In this paper, we describe our participation in the latest BioNLP Shared Task using the large-scale text mining
resource EVEX. We participated in the Genia Event Extraction (GE) and Gene Regulation Network (GRN) tasks with
two separate systems. In the GE task, we implemented a re-ranking approach to improve the precision of an
existing event extraction system, incorporating features from the EVEX resource. In the GRN task, our system relied
solely on the EVEX resource and utilized a rule-based conversion algorithm between the EVEX and GRN formats.
RESULTS : In the GE task, our re-ranking approach led to a modest performance increase and resulted in the first
rank of the official Shared Task results with 50.97% F-score. Additionally, in this paper we explore and evaluate the
usage of distributed vector representations for this challenge.

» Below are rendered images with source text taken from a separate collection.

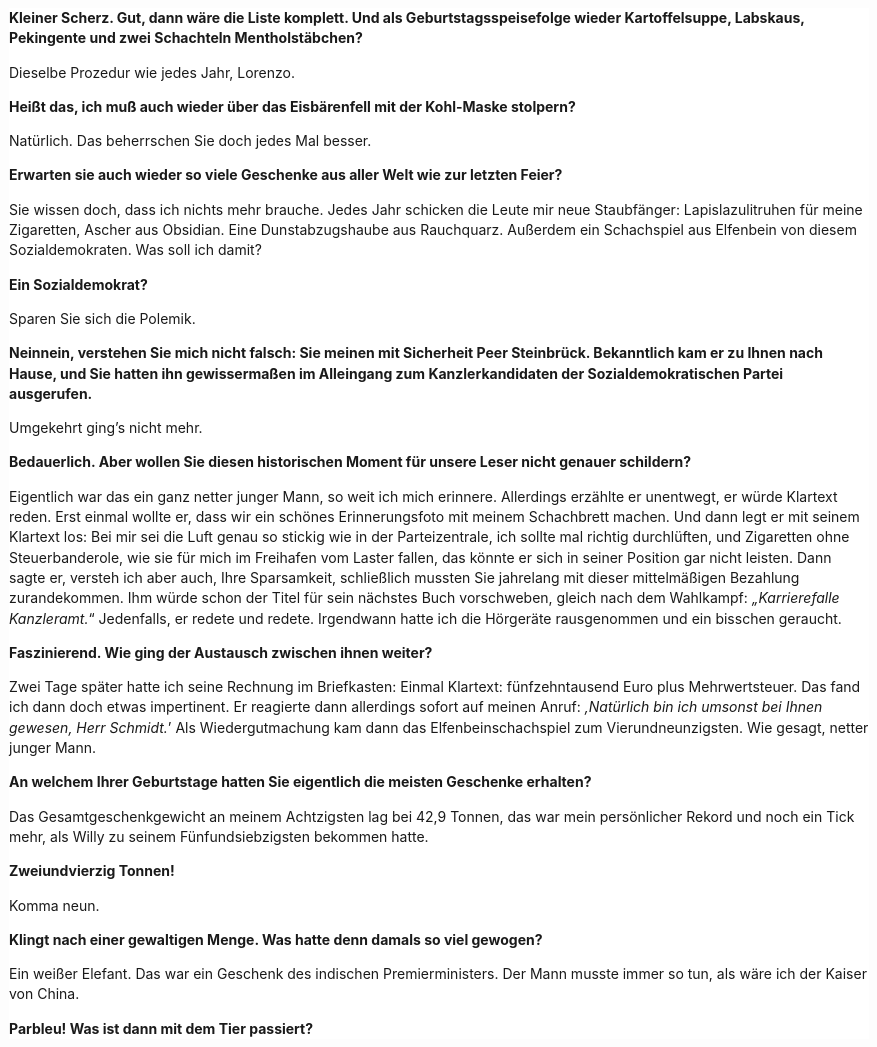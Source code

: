 <strong>Kleiner Scherz. Gut, dann wäre die Liste komplett. Und als Geburtstagsspeisefolge wieder Kartoffelsuppe, Labskaus, Pekingente und zwei Schachteln Mentholstäbchen?</strong>

Dieselbe Prozedur wie jedes Jahr, Lorenzo.

<strong>Heißt das, ich muß auch wieder über das Eisbärenfell mit der Kohl-Maske stolpern?</strong>

Natürlich. Das beherrschen Sie doch jedes Mal besser.

<strong>Erwarten sie auch wieder so viele Geschenke aus aller Welt wie zur letzten Feier?</strong>

Sie wissen doch, dass ich nichts mehr brauche. Jedes Jahr schicken die Leute mir neue Staubfänger: Lapislazulitruhen für meine Zigaretten, Ascher aus Obsidian. Eine Dunstabzugshaube aus Rauchquarz. Außerdem ein Schachspiel aus Elfenbein von diesem Sozialdemokraten. Was soll ich damit?

<strong>Ein Sozialdemokrat?</strong>

Sparen Sie sich die Polemik.

<strong>Neinnein, verstehen Sie mich nicht falsch: Sie meinen mit Sicherheit Peer Steinbrück. Bekanntlich kam er zu Ihnen nach Hause, und Sie hatten ihn gewissermaßen im Alleingang zum Kanzlerkandidaten der Sozialdemokratischen Partei ausgerufen.</strong>

Umgekehrt ging’s nicht mehr.

<strong>Bedauerlich. Aber wollen Sie diesen historischen Moment für unsere Leser nicht genauer schildern?</strong>

Eigentlich war das ein ganz netter junger Mann, so weit ich mich erinnere. Allerdings erzählte er unentwegt, er würde Klartext reden. Erst einmal wollte er, dass wir ein schönes Erinnerungsfoto mit meinem Schachbrett machen. Und dann legt er mit seinem Klartext los: Bei mir sei die Luft genau so stickig wie in der Parteizentrale, ich sollte mal richtig durchlüften, und Zigaretten ohne Steuerbanderole, wie sie für mich im Freihafen vom Laster fallen, das könnte er sich in seiner Position gar nicht leisten. Dann sagte er, versteh ich aber auch, Ihre Sparsamkeit, schließlich mussten Sie jahrelang mit dieser mittelmäßigen Bezahlung zurandekommen. Ihm würde schon der Titel für sein nächstes Buch vorschweben, gleich nach dem Wahlkampf: _„Karrierefalle Kanzleramt._“ Jedenfalls, er redete und redete. Irgendwann hatte ich die Hörgeräte rausgenommen und ein bisschen geraucht.

<strong>Faszinierend. Wie ging der Austausch zwischen ihnen weiter?</strong>

Zwei Tage später hatte ich seine Rechnung im Briefkasten: Einmal Klartext: fünfzehntausend Euro plus Mehrwertsteuer. Das fand ich dann doch etwas impertinent. Er reagierte dann allerdings sofort auf meinen Anruf: _‚Natürlich bin ich umsonst bei Ihnen gewesen, Herr Schmidt._’ Als Wiedergutmachung kam dann das Elfenbeinschachspiel zum Vierundneunzigsten. Wie gesagt, netter junger Mann.

<strong>An welchem Ihrer Geburtstage hatten Sie eigentlich die meisten Geschenke erhalten?</strong>

Das Gesamtgeschenkgewicht an meinem Achtzigsten lag bei 42,9 Tonnen, das war mein persönlicher Rekord und noch ein Tick mehr, als Willy zu seinem Fünfundsiebzigsten bekommen hatte.

<strong>Zweiundvierzig Tonnen!</strong>

Komma neun.

<strong>Klingt nach einer gewaltigen Menge. Was hatte denn damals so viel gewogen?</strong>

Ein weißer Elefant. Das war ein Geschenk des indischen Premierministers. Der Mann musste immer so tun, als wäre ich der Kaiser von China.

<strong>Parbleu! Was ist dann mit dem Tier passiert?</strong>
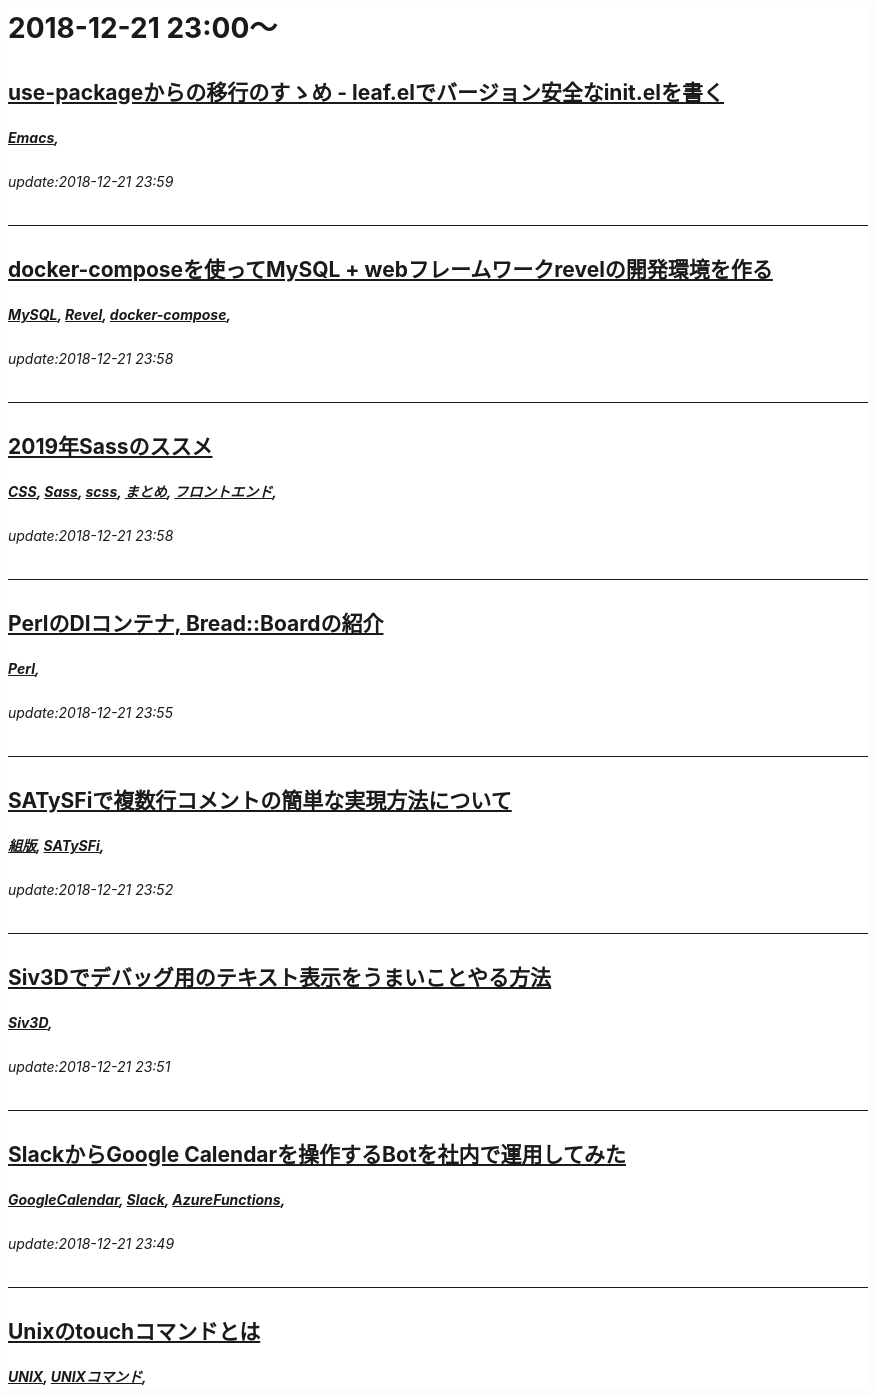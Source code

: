 # 2018-12-21 23:00～
## [use-packageからの移行のすゝめ - leaf.elでバージョン安全なinit.elを書く](https://qiita.com/conao3/items/82abfea7a4c81f946e60)
##### [Emacs](https://qiita.com/tags/Emacs), 
###### update:2018-12-21 23:59
---
## [docker-composeを使ってMySQL + webフレームワークrevelの開発環境を作る](https://qiita.com/____easy/items/c2f8222bdf4230e72b8c)
##### [MySQL](https://qiita.com/tags/MySQL), [Revel](https://qiita.com/tags/Revel), [docker-compose](https://qiita.com/tags/docker-compose), 
###### update:2018-12-21 23:58
---
## [2019年Sassのススメ](https://qiita.com/unipota/items/1196abab088e1d9fe679)
##### [CSS](https://qiita.com/tags/CSS), [Sass](https://qiita.com/tags/Sass), [scss](https://qiita.com/tags/scss), [まとめ](https://qiita.com/tags/まとめ), [フロントエンド](https://qiita.com/tags/フロントエンド), 
###### update:2018-12-21 23:58
---
## [PerlのDIコンテナ, Bread::Boardの紹介](https://qiita.com/mp0liiu/items/e1cbcdf7c3a6f12d0aa8)
##### [Perl](https://qiita.com/tags/Perl), 
###### update:2018-12-21 23:55
---
## [SATySFiで複数行コメントの簡単な実現方法について](https://qiita.com/mumum/items/5b9892c4d29594bb75a9)
##### [組版](https://qiita.com/tags/組版), [SATySFi](https://qiita.com/tags/SATySFi), 
###### update:2018-12-21 23:52
---
## [Siv3Dでデバッグ用のテキスト表示をうまいことやる方法 ](https://qiita.com/aini_bellwood/items/475daf44f1d330905fae)
##### [Siv3D](https://qiita.com/tags/Siv3D), 
###### update:2018-12-21 23:51
---
## [SlackからGoogle Calendarを操作するBotを社内で運用してみた](https://qiita.com/yamachu/items/1ff26a29fa8d01fdf101)
##### [GoogleCalendar](https://qiita.com/tags/GoogleCalendar), [Slack](https://qiita.com/tags/Slack), [AzureFunctions](https://qiita.com/tags/AzureFunctions), 
###### update:2018-12-21 23:49
---
## [Unixのtouchコマンドとは](https://qiita.com/shumpeism/items/602e55cba6cb2ac18a60)
##### [UNIX](https://qiita.com/tags/UNIX), [UNIXコマンド](https://qiita.com/tags/UNIXコマンド),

In the GRN task, we ranked fifth in the official results with a strict/relaxed SER score of 0.92/0.81 respectively. To try
and improve upon these results, we have implemented a novel machine learning based conversion system and
benchmarked its performance against the original rule-based system.
CONCLUSIONS : For the GRN task, we were able to produce a gene regulatory network from the EVEX data,
warranting the use of such generic large-scale text mining data in network biology settings. A detailed
performance and error analysis provides more insight into the relatively low recall rates.
In the GE task we demonstrate that both the re-ranking approach and the word vectors can provide slight
performance improvement. A manual evaluation of the re-ranking results pinpoints some of the challenges faced
in applying large-scale text mining knowledge to event extraction.